* Exercise prompt
Apart from the pictures, output all of the records exactly.
[Given data Boundary: Start]
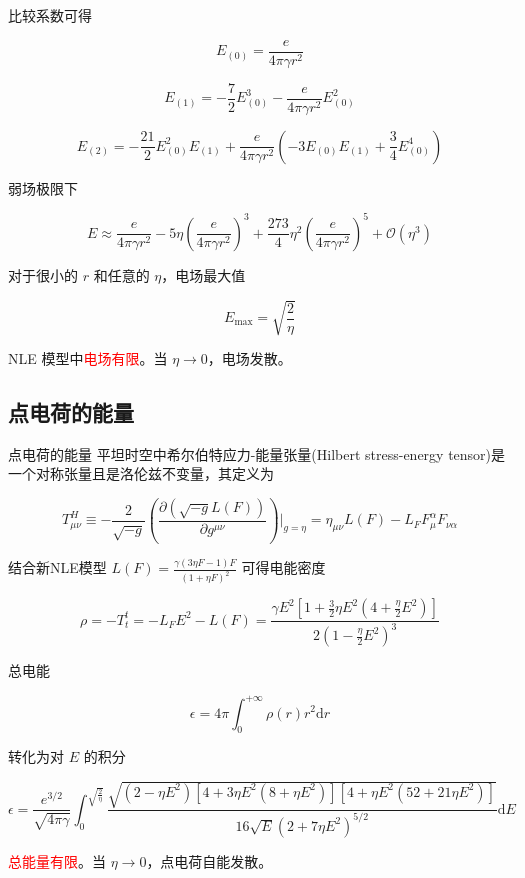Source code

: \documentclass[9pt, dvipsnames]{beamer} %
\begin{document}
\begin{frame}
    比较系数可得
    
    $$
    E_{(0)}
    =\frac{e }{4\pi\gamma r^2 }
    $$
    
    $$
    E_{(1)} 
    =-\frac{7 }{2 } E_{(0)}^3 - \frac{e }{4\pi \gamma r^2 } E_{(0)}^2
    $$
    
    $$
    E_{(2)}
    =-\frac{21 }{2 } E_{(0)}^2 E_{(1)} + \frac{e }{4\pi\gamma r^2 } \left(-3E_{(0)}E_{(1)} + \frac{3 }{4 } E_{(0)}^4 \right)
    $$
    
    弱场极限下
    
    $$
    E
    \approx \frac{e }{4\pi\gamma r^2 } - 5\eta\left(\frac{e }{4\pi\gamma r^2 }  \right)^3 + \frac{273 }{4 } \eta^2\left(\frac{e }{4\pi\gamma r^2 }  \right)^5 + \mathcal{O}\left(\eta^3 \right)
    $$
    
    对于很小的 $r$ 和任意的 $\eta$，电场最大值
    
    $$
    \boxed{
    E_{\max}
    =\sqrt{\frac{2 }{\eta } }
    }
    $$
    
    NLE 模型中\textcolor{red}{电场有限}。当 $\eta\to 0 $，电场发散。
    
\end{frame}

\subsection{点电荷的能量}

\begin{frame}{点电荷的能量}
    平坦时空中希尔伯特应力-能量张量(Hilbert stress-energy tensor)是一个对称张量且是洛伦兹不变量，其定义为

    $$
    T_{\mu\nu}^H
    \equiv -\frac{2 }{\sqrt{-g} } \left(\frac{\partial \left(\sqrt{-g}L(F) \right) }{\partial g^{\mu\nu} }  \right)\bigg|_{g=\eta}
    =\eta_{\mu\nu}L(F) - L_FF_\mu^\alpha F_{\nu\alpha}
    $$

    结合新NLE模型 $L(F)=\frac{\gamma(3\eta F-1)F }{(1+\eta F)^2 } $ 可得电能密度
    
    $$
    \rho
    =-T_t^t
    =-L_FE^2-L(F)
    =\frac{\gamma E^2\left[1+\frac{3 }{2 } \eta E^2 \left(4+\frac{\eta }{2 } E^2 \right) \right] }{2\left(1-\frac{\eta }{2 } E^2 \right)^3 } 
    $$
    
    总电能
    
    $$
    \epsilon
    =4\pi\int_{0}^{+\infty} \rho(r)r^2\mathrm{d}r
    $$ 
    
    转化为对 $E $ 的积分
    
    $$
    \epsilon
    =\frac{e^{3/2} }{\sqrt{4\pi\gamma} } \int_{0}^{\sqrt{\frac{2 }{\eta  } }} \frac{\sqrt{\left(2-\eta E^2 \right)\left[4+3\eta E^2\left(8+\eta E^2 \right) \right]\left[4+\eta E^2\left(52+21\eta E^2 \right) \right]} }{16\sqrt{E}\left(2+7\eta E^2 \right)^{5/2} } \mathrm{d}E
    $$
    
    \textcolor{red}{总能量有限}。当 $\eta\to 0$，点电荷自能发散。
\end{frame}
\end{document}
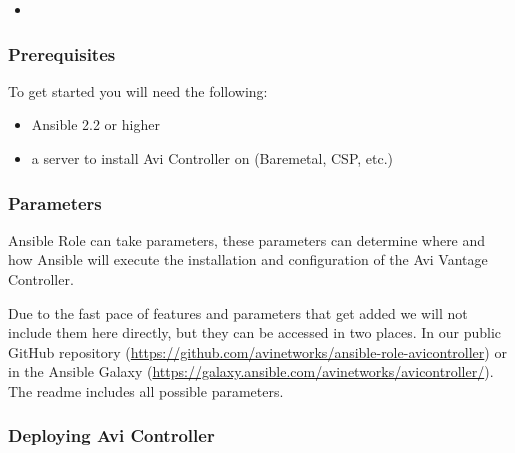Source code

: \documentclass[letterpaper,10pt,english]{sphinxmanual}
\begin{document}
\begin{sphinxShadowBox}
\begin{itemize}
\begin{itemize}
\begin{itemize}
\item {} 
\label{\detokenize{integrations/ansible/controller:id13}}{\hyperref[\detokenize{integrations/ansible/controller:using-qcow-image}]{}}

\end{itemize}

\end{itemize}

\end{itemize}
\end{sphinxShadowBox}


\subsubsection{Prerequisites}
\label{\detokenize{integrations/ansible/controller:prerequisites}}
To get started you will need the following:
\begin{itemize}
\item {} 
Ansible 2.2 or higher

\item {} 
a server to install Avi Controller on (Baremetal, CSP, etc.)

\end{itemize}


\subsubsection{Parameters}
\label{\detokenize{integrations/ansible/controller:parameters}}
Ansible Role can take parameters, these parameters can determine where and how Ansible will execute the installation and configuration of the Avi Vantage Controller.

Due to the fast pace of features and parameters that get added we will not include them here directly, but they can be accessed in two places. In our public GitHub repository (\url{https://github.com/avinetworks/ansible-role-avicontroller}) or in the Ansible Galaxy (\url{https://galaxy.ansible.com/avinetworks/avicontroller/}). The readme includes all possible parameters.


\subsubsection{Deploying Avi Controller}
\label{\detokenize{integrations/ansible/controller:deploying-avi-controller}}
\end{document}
[Given data Boundary: End]
* Result of this exercise
Source code

: \documentclass[9pt, dvipsnames]{beamer} %
\begin{document}
\begin{frame}
    比较系数可得
    
    $$
    E_{(0)}
    =\frac{e }{4\pi\gamma r^2 }
    $$
    
    $$
    E_{(1)} 
    =-\frac{7 }{2 } E_{(0)}^3 - \frac{e }{4\pi \gamma r^2 } E_{(0)}^2
    $$
    
    $$
    E_{(2)}
    =-\frac{21 }{2 } E_{(0)}^2 E_{(1)} + \frac{e }{4\pi\gamma r^2 } \left(-3E_{(0)}E_{(1)} + \frac{3 }{4 } E_{(0)}^4 \right)
    $$
    
    弱场极限下
    
    $$
    E
    \approx \frac{e }{4\pi\gamma r^2 } - 5\eta\left(\frac{e }{4\pi\gamma r^2 }  \right)^3 + \frac{273 }{4 } \eta^2\left(\frac{e }{4\pi\gamma r^2 }  \right)^5 + \mathcal{O}\left(\eta^3 \right)
    $$
    
    对于很小的 $r$ 和任意的 $\eta$，电场最大值
    
    $$
    \boxed{
    E_{\max}
    =\sqrt{\frac{2 }{\eta } }
    }
    $$
    
    NLE 模型中\textcolor{red}{电场有限}。当 $\eta\to 0 $，电场发散。
    
\end{frame}

\subsection{点电荷的能量}

\begin{frame}{点电荷的能量}
    平坦时空中希尔伯特应力-能量张量(Hilbert stress-energy tensor)是一个对称张量且是洛伦兹不变量，其定义为

    $$
    T_{\mu\nu}^H
    \equiv -\frac{2 }{\sqrt{-g} } \left(\frac{\partial \left(\sqrt{-g}L(F) \right) }{\partial g^{\mu\nu} }  \right)\bigg|_{g=\eta}
    =\eta_{\mu\nu}L(F) - L_FF_\mu^\alpha F_{\nu\alpha}
    $$

    结合新NLE模型 $L(F)=\frac{\gamma(3\eta F-1)F }{(1+\eta F)^2 } $ 可得电能密度
    
    $$
    \rho
    =-T_t^t
    =-L_FE^2-L(F)
    =\frac{\gamma E^2\left[1+\frac{3 }{2 } \eta E^2 \left(4+\frac{\eta }{2 } E^2 \right) \right] }{2\left(1-\frac{\eta }{2 } E^2 \right)^3 } 
    $$
    
    总电能
    
    $$
    \epsilon
    =4\pi\int_{0}^{+\infty} \rho(r)r^2\mathrm{d}r
    $$ 
    
    转化为对 $E $ 的积分
    
    $$
    \epsilon
    =\frac{e^{3/2} }{\sqrt{4\pi\gamma} } \int_{0}^{\sqrt{\frac{2 }{\eta  } }} \frac{\sqrt{\left(2-\eta E^2 \right)\left[4+3\eta E^2\left(8+\eta E^2 \right) \right]\left[4+\eta E^2\left(52+21\eta E^2 \right) \right]} }{16\sqrt{E}\left(2+7\eta E^2 \right)^{5/2} } \mathrm{d}E
    $$
    
    \textcolor{red}{总能量有限}。当 $\eta\to 0$，点电荷自能发散。
\end{frame}
\end{document}
Source code

: \documentclass[letterpaper,10pt,english]{sphinxmanual}
\begin{document}
\begin{sphinxShadowBox}
\begin{itemize}
\begin{itemize}
\begin{itemize}
\item {} 
\label{\detokenize{integrations/ansible/controller:id13}}{\hyperref[\detokenize{integrations/ansible/controller:using-qcow-image}]{}}

\end{itemize}

\end{itemize}

\end{itemize}
\end{sphinxShadowBox}


\subsubsection{Prerequisites}
\label{\detokenize{integrations/ansible/controller:prerequisites}}
To get started you will need the following:
\begin{itemize}
\item {} 
Ansible 2.2 or higher

\item {} 
a server to install Avi Controller on (Baremetal, CSP, etc.)

\end{itemize}


\subsubsection{Parameters}
\label{\detokenize{integrations/ansible/controller:parameters}}
Ansible Role can take parameters, these parameters can determine where and how Ansible will execute the installation and configuration of the Avi Vantage Controller.

Due to the fast pace of features and parameters that get added we will not include them here directly, but they can be accessed in two places. In our public GitHub repository (\url{https://github.com/avinetworks/ansible-role-avicontroller}) or in the Ansible Galaxy (\url{https://galaxy.ansible.com/avinetworks/avicontroller/}). The readme includes all possible parameters.


\subsubsection{Deploying Avi Controller}
\label{\detokenize{integrations/ansible/controller:deploying-avi-controller}}
\end{document}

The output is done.